La route est étendue, sablée, facile, coupée de temps à autre par des mayos de largeurs diverses, légèrement encaissés et tous à sec en cette saison. Elle chemine à travers une savane aux arbres maigres et poussiéreux.

La chaleur, qui reste accablante, me prive généralement, la nuit, du repos nécessaire ; je me lève souvent dès une heure, ne pouvant plus rester couché. Le jour, les envoyés des lamidos et leurs cortèges continuent de me précéder une partie du temps. Les tam-tams, les trompettes au son de cornemuse, les cavaliers vêtus de couleurs éclatantes ne compensent malheureusement pas les inconvénients de la poussière que soulève leur troupe turbulente et que je ne cesse de respirer ; en revanche, animation bruyante qu’ils entretiennent autour de moi détourne mon attention de la monotonie du paysage, et la route me semble plus courte.

Le 30 mars, j’atteins le village de Biparé. Je suis là sur le territoire du Tchad, mais pour quatre étapes seulement. Je dois ensuite retrouver devant moi le Cameroun, que je ne quitterai définitivement que quelques jours plus tard.

Le pays a pris cet aspect de verger normand si fréquent en Afrique Centrale. Nous traversons deux mayos. Le second, le mayo Loué, a environ quatre cents mètres de largeur ; assez escarpées, les berges de son lit de sable atteignent vingt mètres. Dans le voisinage, la roche affleure partout. L’un et l’autre sont à sec.

Je trouve, quand j’arrive, plusieurs groupes qui m’attendent. Il y a l’ardo Bael, chef des Bororos de Figuil, accompagné de son fils ; le chef de Hiré, un chef Kirdi, d’autres encore, chacun avec sa suite, en tout de deux à trois cents hommes. Les politesses d’usage échangées, je reprends mon chemin. A ce moment un nuage de poussière s’élève à 1 kilomètre en aval, dans le lit du fleuve ; c’est encore un chef qui arrive en retard, au triple galop, avec tout son monde ; il a fait quarante kilomètres pour venir ; je m’arrête à nouveau.

L’après-midi, je trouve au campement le chef des Bororos de Léré, Adamou, plus connu sous le nom de Sindijo. Comme le chef de Figuil, il a gardé de son origine un type arabe qui le distingue à première vue des Kirdis et même des Foulbès.
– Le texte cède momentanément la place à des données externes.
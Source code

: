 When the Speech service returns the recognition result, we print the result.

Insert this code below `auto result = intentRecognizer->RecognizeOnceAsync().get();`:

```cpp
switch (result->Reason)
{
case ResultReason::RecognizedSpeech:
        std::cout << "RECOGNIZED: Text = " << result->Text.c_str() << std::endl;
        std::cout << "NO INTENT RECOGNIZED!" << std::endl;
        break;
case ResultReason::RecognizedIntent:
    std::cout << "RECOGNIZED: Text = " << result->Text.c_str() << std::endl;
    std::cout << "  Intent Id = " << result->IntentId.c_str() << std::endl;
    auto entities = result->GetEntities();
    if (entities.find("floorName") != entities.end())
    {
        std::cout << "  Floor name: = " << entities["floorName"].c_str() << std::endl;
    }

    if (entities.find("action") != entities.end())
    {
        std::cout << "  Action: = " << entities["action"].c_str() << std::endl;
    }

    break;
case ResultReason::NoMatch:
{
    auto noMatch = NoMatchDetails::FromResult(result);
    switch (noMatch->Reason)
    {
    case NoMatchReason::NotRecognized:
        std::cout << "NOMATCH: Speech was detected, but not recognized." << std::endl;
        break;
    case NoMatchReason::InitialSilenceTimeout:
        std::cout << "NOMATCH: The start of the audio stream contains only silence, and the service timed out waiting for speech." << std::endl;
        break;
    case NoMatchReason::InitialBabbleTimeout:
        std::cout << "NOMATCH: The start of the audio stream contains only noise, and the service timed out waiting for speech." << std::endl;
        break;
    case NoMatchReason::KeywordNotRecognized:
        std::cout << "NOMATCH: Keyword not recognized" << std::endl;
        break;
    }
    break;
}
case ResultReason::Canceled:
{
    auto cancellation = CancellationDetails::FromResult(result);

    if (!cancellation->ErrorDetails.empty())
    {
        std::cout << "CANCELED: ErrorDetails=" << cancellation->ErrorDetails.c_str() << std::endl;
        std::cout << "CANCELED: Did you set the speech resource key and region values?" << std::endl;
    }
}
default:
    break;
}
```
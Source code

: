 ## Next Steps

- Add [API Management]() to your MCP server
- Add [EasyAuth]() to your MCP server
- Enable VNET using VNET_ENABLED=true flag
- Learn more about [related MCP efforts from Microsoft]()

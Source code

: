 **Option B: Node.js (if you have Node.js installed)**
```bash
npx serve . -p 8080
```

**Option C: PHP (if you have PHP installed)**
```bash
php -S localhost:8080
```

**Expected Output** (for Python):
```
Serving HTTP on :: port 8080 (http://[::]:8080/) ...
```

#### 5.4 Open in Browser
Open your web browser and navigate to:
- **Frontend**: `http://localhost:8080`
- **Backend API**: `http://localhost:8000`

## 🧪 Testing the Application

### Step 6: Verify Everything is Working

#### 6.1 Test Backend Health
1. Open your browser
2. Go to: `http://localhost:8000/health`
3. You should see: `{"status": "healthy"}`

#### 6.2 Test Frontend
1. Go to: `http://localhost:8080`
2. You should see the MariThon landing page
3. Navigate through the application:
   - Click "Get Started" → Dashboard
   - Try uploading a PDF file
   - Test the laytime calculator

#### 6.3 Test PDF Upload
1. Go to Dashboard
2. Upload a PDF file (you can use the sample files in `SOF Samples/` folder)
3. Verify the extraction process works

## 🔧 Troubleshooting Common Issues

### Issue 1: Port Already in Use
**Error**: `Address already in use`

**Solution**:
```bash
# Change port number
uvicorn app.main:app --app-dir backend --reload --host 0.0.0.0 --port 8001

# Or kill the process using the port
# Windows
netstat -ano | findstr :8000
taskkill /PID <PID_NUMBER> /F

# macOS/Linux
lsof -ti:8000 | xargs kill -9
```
Je manifeste l’intention de lui poser quelques questions sur les procédés d’élevage qu’il emploie ; les Bororos sont des maîtres en fait d’élevage indigène. Il me déclare qu’il est tout prêt à me renseigner, et qu’il ne manquera pas de le faire avec une parfaite exactitude sur tout ce que je désirerai savoir ; mais je suis fixé sur la valeur de ce genre de protestation. Quelques instants après, comme nous parlons d’une maladie qui s’abat fréquemment, ici, sur le bétail, je lui demande s’il y connaît un remède.

— « Aucun », me dit-il d’un air chagriné.